Approximately half of the population also pays for housing on a means-tested basis, either through an upfront Refundable Accommodation Deposit (RAD) or a rent-like Daily Accommodation Payment (DAP).
It is possible to get your RAD back in full 14 days after your residence has moved out. The interest is what keeps the house afloat. The average RAD is less than A$500,000 (Australian dollars). Some have a value in excess of $1 million.
Both the RAD and DAP are determined by the supplier, within the confines of Commonwealth regulations.
Those entering residential care are increasingly opting to pay through the DAP, which is similar to renting an apartment, rather than through the RAD.
Following the changes, more prospective residents, their families, and counselors are becoming aware that the financial commitment of a RAD may not be the most advantageous option if the stay ends up being shorter rather than longer than anticipated.
Because of a few extremely extended visits, the average length of stay is skewed.
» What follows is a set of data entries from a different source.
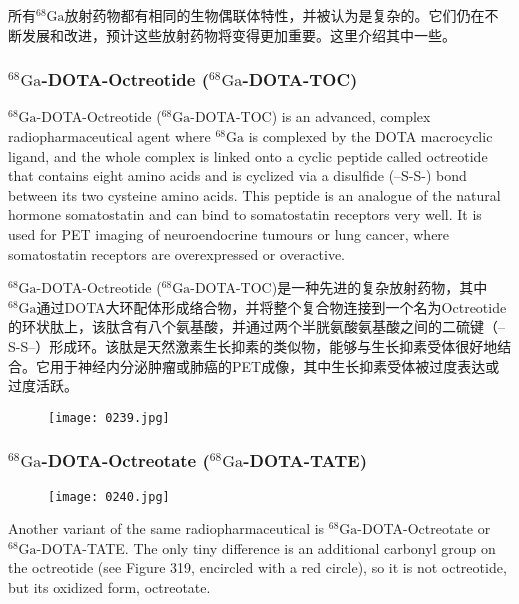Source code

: \documentclass[dvipsnames, svgnames,a4paper,11pt]{article}
\begin{document}
所有\(\mathrm{^{68}Ga}\)放射药物都有相同的生物偶联体特性，并被认为是复杂的。它们仍在不断发展和改进，预计这些放射药物将变得更加重要。这里介绍其中一些。

\subsubsection{\(\mathrm{^{68}Ga}\)-DOTA-Octreotide (\(\mathrm{^{68}Ga}\)-DOTA-TOC)}  
\(\mathrm{^{68}Ga}\)-DOTA-Octreotide (\(\mathrm{^{68}Ga}\)-DOTA-TOC) is an advanced, complex radiopharmaceutical agent where \(\mathrm{^{68}Ga}\) is complexed by the DOTA macrocyclic ligand, and the whole complex is linked onto a cyclic peptide called octreotide that contains eight amino acids and is cyclized via a disulfide (–S-S-) bond between its two cysteine amino acids. This peptide is an analogue of the natural hormone somatostatin and can bind to somatostatin receptors very well. It is used for PET imaging of neuroendocrine tumours or lung cancer, where somatostatin receptors are overexpressed or overactive.

\(\mathrm{^{68}Ga}\)-DOTA-Octreotide (\(\mathrm{^{68}Ga}\)-DOTA-TOC)是一种先进的复杂放射药物，其中\(\mathrm{^{68}Ga}\)通过DOTA大环配体形成络合物，并将整个复合物连接到一个名为Octreotide的环状肽上，该肽含有八个氨基酸，并通过两个半胱氨酸氨基酸之间的二硫键（–S-S–）形成环。该肽是天然激素生长抑素的类似物，能够与生长抑素受体很好地结合。它用于神经内分泌肿瘤或肺癌的PET成像，其中生长抑素受体被过度表达或过度活跃。

\begin{figure}[h]
	\centering
    \texttt{[image: 0239.jpg]}  
     \label{fig318}
\end{figure}

\subsubsection{\(\mathrm{^{68}Ga}\)-DOTA-Octreotate (\(\mathrm{^{68}Ga}\)-DOTA-TATE)}  
\begin{figure}[h]
	\centering
    \texttt{[image: 0240.jpg]}  
     \label{fig319}
\end{figure}

Another variant of the same radiopharmaceutical is \(\mathrm{^{68}Ga}\)-DOTA-Octreotate or \(\mathrm{^{68}Ga}\)-DOTA-TATE. The only tiny difference is an additional carbonyl group on the octreotide (see Figure 319, encircled with a red circle), so it is not octreotide, but its oxidized form, octreotate.
\end{document}
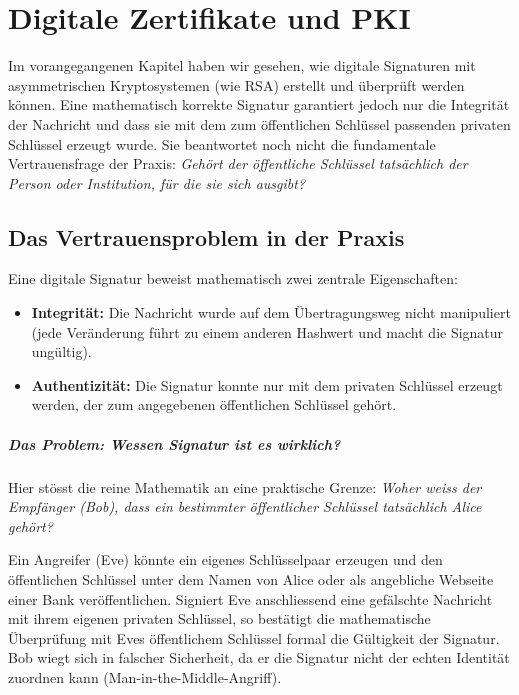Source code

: \chapter{Digitale Zertifikate und \texorpdfstring{\acrshort{PKI}}{PKI}}\label{chap:zertifikate-pki}

Im vorangegangenen Kapitel haben wir gesehen, wie digitale Signaturen mit asymmetrischen Kryptosystemen (wie \gls{RSA}) erstellt und überprüft werden können. Eine mathematisch korrekte Signatur garantiert jedoch nur die Integrität der Nachricht und dass sie mit dem zum öffentlichen Schlüssel passenden privaten Schlüssel erzeugt wurde. Sie beantwortet noch nicht die fundamentale Vertrauensfrage der Praxis: \emph{Gehört der öffentliche Schlüssel tatsächlich der Person oder Institution, für die sie sich ausgibt?}

\section{Das Vertrauensproblem in der Praxis}
Eine digitale Signatur beweist mathematisch zwei zentrale Eigenschaften:
\begin{itemize}
	\item \textbf{Integrität:} Die Nachricht wurde auf dem Übertragungsweg nicht manipuliert (jede Veränderung führt zu einem anderen Hashwert und macht die Signatur ungültig).
	\item \textbf{Authentizität:} Die Signatur konnte nur mit dem privaten Schlüssel erzeugt werden, der zum angegebenen öffentlichen Schlüssel gehört.
\end{itemize}

\paragraph*{Das Problem: Wessen Signatur ist es wirklich?}
Hier stösst die reine Mathematik an eine praktische Grenze: \emph{Woher weiss der Empfänger (Bob), dass ein bestimmter öffentlicher Schlüssel tatsächlich Alice gehört?}

Ein Angreifer (Eve) könnte ein eigenes Schlüsselpaar erzeugen und den öffentlichen Schlüssel unter dem Namen von Alice oder als angebliche Webseite einer Bank veröffentlichen. Signiert Eve anschliessend eine gefälschte Nachricht mit ihrem eigenen privaten Schlüssel, so bestätigt die mathematische Überprüfung mit Eves öffentlichem Schlüssel formal die Gültigkeit der Signatur. Bob wiegt sich in falscher Sicherheit, da er die Signatur nicht der echten Identität zuordnen kann (Man-in-the-Middle-Angriff).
While the average length of stay is nearly three years, the median (normal) length of stay is half that amount of time. Approximately 30% of residents vacate the premises after six months, primarily due to death.
The Commonwealth pays an accommodation supplement to entirely or partially cover the costs of providing housing to persons who are unable to afford either the full RAD or the full DAP, respectively.
The supplement, which costs $59.49 a day at the moment, serves as a proxy for the average DAP.
All told, it costs $791.35 each week, yet it’s difficult to relocate.
A resident who pays the Basic Daily Fee, as well as a Daily Accommodation Charge equivalent to the supplement, will pay a total of $791.35 in weekly expenses.
However, for many individuals who are restricted to their rooms, the $374.92 per week Basic Daily Fee represents reimbursement for services that are no longer fully provided.
For these people, a significant portion of the Refundable Accommodation Deposit or Daily Accommodation Payments is utilized to cover the cost of accommodations that will not be used entirely.
They have the option of filing a complaint with the Aged Care Quality and Safety Commission. However, because each resident has a separate agreement with the provider, it would have to be done one-on-one rather than in a group setting to ensure compliance.
Even in the best of circumstances, the ability to move has been restricted. Aside from the emotional turmoil involved, locating a vacancy, arranging financial arrangements, and obtaining a refund for a RAD all take time and effort to accomplish.
The Commonwealth, providers, and even the Council on Ageing define what we have as a “consumer-driven, market-based aged care system,” despite the fact that consumers are unable to drive themselves.
There is a paucity of negotiating power, and individual complaints to the Aged Care Quality and Safety Commission are infrequent and insignificant. So far, no one has mentioned the possibility of a class-action lawsuit.
The elimination of Refundable Accommodation Deposits, as proposed by aged care royal commissioner Lynelle Briggs in March 2021, would be a good place to start.
This would imply that residents had not effectively pre-paid their rent in one lump payment as required by law.